Joseph Cowen, Jr., (9 July 1829 – 18 February 1900) was an English radical Liberal politician and journalist. He was a firm friend to Anglo-Jewry, and an early advocate of Jewish emancipation, regularly contributing to the Jewish Chronicle.
The son of Sir Joseph Cowen, a prominent citizen and Member of Parliament (MP) for Newcastle upon Tyne from 1874 to 1886, was born at Stella Hall, Blaydon (demolished 1953). Cowen junior was educated privately in Ryton and at Edinburgh University, where he interested himself in European revolutionary movements.

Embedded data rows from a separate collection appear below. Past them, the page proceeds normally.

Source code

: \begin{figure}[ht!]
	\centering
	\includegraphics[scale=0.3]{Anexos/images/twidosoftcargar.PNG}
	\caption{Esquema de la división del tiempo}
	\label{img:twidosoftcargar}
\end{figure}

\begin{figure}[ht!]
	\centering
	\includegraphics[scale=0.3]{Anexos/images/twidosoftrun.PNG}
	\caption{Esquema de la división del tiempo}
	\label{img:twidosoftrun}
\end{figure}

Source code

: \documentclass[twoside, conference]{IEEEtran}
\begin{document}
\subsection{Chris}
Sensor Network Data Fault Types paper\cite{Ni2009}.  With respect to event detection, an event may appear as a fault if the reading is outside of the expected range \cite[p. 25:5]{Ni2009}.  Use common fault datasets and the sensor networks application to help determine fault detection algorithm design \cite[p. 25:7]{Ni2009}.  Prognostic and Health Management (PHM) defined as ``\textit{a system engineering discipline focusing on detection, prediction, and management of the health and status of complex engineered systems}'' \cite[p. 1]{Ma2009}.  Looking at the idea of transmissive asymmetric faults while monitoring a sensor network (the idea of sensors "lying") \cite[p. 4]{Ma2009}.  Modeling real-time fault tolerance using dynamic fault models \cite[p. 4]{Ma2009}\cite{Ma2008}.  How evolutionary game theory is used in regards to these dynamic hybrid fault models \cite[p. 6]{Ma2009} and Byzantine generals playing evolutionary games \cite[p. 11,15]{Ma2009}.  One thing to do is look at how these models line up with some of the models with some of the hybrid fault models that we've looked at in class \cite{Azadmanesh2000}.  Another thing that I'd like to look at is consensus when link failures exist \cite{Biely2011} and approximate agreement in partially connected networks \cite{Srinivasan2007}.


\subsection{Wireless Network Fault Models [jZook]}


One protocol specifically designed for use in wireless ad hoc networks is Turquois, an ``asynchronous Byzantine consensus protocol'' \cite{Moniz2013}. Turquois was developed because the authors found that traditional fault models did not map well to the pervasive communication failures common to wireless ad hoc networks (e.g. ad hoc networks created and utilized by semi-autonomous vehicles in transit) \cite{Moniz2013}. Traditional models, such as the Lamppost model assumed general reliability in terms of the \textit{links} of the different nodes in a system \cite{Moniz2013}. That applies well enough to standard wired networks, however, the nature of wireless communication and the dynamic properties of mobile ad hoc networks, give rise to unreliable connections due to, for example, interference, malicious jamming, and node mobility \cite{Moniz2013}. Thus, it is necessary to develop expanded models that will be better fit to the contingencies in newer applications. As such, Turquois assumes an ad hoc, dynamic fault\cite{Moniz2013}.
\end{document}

Cowen then joined his father in his Blaydon brick business, smuggling documents abroad in the consignments of bricks. Cowen numbered among his friends Mazzini, Louis Blanc and Ledru-Rollin, as well as Herzen and Bakunin. Garibaldi,Felice Orsini and Lajos Kossuth came to visit him in Blaydon. He supported the miners and improved the lot of the working-classes. One area of improvement revisited again by Cowen was education: changes to the Mechanics Working-men institute, was followed by a public library for Newcastle.
In 1874, he was elected Member of Parliament, succeeding his father, who had held the Newcastle seat as a Liberal since 1865. Joseph Cowen was at that time a strong Radical on domestic questions. He was also a sympathizer with Irish Nationalism, and one who in speech, dress and manner identified himself with the North East mining class. According to Dilke he spoke with a distinctive Tyneside burr. On 13 July 1876, he joined John Bright in introducing Joseph Chamberlain into the Commons as the new MP for Birmingham.